Exercise requirements ->
In the material below, find each line holding the string "figures" and copy it.

Task material ->
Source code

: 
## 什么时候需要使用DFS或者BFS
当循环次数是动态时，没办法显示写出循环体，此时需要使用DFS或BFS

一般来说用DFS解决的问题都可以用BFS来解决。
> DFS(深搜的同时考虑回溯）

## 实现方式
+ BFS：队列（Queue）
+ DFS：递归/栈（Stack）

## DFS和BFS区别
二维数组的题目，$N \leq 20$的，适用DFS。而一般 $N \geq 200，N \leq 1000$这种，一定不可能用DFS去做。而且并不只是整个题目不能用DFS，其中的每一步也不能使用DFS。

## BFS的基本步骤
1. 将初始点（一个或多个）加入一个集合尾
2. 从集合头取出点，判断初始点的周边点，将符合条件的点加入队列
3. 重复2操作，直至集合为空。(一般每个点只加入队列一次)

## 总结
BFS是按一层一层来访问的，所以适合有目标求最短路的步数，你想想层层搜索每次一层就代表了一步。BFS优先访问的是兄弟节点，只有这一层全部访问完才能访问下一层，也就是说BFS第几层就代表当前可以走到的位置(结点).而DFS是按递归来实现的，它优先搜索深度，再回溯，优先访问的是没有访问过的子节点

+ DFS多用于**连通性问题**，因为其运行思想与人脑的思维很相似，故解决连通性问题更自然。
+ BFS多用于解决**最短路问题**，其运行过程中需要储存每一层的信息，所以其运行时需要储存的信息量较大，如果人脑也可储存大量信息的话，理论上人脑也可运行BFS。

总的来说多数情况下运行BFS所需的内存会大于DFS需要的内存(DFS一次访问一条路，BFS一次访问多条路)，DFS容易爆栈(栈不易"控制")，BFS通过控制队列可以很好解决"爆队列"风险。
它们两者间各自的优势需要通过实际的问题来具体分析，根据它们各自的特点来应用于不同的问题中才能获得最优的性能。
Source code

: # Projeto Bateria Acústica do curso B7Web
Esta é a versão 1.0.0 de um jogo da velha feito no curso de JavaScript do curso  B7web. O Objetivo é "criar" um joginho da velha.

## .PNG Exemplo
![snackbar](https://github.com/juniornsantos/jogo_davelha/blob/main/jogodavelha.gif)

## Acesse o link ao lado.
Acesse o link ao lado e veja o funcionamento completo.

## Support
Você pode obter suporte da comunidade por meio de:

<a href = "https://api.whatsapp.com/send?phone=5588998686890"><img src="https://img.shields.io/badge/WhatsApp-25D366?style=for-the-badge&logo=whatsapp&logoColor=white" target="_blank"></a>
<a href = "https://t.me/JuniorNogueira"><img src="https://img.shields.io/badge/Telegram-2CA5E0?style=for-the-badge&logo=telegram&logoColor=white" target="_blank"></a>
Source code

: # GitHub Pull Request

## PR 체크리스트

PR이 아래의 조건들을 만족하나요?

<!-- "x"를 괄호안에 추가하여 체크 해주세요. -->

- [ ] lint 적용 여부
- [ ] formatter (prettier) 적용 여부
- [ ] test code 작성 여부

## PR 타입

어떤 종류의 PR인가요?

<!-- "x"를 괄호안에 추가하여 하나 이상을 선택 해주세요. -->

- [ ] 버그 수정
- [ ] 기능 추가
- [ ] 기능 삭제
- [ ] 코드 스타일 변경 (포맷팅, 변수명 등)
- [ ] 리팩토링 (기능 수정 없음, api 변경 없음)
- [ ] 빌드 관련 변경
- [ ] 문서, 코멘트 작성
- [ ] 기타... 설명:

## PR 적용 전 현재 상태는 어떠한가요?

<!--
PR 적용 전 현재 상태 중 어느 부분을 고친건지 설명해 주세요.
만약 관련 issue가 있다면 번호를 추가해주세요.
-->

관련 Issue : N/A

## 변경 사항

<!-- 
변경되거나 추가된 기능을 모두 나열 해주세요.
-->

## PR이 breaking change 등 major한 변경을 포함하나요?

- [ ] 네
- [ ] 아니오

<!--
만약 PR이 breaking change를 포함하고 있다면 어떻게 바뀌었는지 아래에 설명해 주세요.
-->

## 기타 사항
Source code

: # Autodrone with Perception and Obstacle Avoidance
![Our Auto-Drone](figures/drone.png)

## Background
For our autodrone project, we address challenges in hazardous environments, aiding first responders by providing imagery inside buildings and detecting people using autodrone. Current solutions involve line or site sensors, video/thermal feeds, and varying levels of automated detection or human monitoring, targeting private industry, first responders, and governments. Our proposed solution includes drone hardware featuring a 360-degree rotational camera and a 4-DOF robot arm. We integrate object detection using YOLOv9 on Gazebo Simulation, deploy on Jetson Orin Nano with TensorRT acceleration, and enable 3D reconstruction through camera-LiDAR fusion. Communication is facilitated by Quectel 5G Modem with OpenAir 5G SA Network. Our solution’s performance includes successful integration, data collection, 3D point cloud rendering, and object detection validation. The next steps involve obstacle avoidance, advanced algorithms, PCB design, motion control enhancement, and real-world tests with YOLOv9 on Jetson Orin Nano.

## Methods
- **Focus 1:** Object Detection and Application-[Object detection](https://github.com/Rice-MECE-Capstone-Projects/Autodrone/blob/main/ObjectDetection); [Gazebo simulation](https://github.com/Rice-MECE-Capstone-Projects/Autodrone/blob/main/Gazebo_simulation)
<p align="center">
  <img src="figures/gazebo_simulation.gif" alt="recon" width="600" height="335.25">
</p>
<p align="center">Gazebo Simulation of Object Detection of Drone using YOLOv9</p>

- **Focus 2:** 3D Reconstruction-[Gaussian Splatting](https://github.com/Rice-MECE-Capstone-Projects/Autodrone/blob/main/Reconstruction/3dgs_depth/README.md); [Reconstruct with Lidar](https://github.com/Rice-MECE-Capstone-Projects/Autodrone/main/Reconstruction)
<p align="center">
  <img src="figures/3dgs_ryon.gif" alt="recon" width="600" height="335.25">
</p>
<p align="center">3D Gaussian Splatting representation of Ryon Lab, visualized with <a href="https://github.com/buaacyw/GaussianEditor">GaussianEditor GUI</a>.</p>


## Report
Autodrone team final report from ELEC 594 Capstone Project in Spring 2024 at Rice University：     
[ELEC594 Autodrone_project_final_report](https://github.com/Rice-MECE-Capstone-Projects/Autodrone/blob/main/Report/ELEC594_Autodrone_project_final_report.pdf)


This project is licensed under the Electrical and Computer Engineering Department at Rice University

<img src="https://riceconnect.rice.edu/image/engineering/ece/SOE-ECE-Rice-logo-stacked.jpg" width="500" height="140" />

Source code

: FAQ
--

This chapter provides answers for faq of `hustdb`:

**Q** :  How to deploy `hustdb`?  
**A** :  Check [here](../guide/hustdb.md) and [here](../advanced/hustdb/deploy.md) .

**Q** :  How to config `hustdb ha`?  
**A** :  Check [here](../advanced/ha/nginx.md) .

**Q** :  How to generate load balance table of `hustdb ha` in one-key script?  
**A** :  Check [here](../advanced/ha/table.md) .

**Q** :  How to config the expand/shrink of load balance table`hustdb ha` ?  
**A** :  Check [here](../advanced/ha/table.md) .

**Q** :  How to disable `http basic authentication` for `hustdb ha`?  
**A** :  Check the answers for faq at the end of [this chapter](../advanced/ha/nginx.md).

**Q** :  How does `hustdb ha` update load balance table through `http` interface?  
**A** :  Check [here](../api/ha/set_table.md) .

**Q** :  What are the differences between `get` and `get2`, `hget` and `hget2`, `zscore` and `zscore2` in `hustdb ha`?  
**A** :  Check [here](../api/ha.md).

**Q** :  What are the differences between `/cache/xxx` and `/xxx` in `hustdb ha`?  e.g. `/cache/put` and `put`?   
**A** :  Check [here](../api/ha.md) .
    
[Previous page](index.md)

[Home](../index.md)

Output below ->
![Our Auto-Drone](figures/drone.png)
  <img src="figures/gazebo_simulation.gif" alt="recon" width="600" height="335.25">
  <img src="figures/3dgs_ryon.gif" alt="recon" width="600" height="335.25">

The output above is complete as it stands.